Despite the large body of research showing the limitations of the ‘performance management paradigm’, it has rarely been challenged. The assumptions underpinning it have often been accepted prima facie; the research has remained distant from practice and the experience of feedback recipients; and the approach has mainly been to reduce feedback experience into discrete parts or attributes and explore the relationship between them. However, performance feedback is a value laden social phenomenon, embedded in the experience of people. This means there is a significant advantage in being able to situate feedback in its experiential context in order to understand why people respond in the ways they do.

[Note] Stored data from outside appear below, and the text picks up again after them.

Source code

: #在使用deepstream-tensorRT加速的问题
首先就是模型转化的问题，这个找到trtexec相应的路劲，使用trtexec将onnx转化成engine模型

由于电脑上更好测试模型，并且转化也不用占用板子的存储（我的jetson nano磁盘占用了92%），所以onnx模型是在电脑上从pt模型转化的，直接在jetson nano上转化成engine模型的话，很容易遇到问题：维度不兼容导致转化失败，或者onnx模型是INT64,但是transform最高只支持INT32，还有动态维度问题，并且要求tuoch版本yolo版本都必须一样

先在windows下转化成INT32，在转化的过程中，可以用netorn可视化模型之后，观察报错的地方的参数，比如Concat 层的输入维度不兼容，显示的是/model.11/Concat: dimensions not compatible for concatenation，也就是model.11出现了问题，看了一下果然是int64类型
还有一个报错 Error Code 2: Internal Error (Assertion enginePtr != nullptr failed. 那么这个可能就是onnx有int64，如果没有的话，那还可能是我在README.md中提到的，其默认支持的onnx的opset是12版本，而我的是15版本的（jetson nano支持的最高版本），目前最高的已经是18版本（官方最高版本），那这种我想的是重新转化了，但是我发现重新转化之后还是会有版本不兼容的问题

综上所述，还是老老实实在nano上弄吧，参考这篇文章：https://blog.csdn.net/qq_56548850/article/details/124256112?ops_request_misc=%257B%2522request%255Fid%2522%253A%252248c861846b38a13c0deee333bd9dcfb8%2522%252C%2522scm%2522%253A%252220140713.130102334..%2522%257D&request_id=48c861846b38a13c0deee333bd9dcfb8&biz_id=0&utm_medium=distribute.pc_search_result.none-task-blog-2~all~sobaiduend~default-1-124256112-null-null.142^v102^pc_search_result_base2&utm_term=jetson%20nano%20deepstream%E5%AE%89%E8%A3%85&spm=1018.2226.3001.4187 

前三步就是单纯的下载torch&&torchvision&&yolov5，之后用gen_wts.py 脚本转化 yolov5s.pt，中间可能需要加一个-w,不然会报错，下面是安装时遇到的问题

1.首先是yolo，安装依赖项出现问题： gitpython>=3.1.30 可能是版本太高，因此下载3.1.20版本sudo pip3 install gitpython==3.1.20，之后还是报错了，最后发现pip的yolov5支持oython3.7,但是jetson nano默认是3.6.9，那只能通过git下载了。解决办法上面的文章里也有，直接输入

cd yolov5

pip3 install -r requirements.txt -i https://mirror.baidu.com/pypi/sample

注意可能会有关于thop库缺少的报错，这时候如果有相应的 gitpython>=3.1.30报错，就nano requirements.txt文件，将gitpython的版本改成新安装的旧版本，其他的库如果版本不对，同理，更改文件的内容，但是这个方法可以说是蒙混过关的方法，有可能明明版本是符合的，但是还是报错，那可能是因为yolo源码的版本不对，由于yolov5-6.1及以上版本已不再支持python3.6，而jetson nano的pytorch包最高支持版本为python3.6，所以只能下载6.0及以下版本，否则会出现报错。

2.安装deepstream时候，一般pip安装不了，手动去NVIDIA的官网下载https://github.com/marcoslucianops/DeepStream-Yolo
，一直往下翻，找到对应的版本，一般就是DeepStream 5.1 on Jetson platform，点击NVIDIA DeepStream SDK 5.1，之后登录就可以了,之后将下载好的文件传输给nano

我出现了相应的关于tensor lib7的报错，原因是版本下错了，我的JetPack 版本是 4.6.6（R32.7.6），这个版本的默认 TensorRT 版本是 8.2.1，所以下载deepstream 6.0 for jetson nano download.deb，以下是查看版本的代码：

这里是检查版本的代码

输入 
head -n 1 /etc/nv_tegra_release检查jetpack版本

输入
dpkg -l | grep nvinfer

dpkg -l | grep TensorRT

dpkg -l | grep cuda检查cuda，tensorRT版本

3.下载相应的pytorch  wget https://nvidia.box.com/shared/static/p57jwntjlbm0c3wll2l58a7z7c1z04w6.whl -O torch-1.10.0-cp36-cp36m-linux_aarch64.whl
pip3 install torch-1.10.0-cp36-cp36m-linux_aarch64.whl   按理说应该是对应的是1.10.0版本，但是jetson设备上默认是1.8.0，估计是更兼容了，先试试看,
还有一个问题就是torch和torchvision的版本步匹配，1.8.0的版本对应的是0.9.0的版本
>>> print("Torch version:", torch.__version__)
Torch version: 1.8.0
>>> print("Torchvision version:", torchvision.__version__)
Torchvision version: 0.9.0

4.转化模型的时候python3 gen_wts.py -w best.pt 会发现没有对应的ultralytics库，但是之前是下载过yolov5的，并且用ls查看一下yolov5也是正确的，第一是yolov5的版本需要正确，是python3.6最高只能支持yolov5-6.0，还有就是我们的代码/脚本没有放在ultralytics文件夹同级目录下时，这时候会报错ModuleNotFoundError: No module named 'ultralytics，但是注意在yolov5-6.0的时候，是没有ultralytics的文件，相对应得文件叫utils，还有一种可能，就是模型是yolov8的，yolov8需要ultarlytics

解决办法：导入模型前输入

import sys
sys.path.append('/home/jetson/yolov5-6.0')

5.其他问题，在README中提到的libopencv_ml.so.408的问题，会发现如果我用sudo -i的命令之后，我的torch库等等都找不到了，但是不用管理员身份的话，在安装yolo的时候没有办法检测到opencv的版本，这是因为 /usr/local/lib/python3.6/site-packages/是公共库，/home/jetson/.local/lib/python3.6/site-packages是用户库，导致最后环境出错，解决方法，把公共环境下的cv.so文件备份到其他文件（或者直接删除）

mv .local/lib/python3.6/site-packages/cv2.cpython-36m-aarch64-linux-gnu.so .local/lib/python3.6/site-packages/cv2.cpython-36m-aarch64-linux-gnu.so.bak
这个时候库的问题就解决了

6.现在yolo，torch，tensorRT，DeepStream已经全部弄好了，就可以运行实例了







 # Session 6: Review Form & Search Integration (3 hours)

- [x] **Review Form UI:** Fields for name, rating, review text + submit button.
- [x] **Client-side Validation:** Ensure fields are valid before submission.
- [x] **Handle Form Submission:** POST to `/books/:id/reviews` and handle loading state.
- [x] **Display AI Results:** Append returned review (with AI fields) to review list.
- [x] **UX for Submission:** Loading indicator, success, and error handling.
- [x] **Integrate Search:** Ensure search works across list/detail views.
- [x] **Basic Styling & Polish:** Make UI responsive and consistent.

The present study explores performance feedback through an interpretivist research paradigm, attempting to bracket out existing theories and observe feedback within its experiential context in a more holistic way than has been the case with most previous feedback research. This study attempts to characterise different ways that people understand and experience feedback at work, drawing on phenomenography, a methodology developed to explore and represent phenomena through people’s lived experience. The study is based on interviews with staff in a law firm, an accounting firm and an engineering firm, about their experiences of feedback and in particular, helpful feedback.
The study found that the interviewees understood feedback in one of three, qualitatively different ways: as information to improve competence (‘informationists’); as motivation to sustain or improve performance (‘motivationists’); or as an expression of appreciation for effort (‘appreciationists’). These different understandings encompassed different ways of seeing the main function of feedback; different meanings attributed to positive and negative feedback; and different perceptions of the most helpful kinds of feedback.
The findings of this thesis suggest that an “understanding-based” theory of feedback could potentially contribute to the literature in three ways: to help bring together disparate theories of feedback; to help account for variations in the significance of different ‘attributes’ of feedback; and finally, to better account for the different ways that recipients respond to feedback.
The thesis concludes with recommendations for research and practice and proposes that in the future, feedback could be conceptualised differently to help overcome inherent problems in the ways it is currently understood.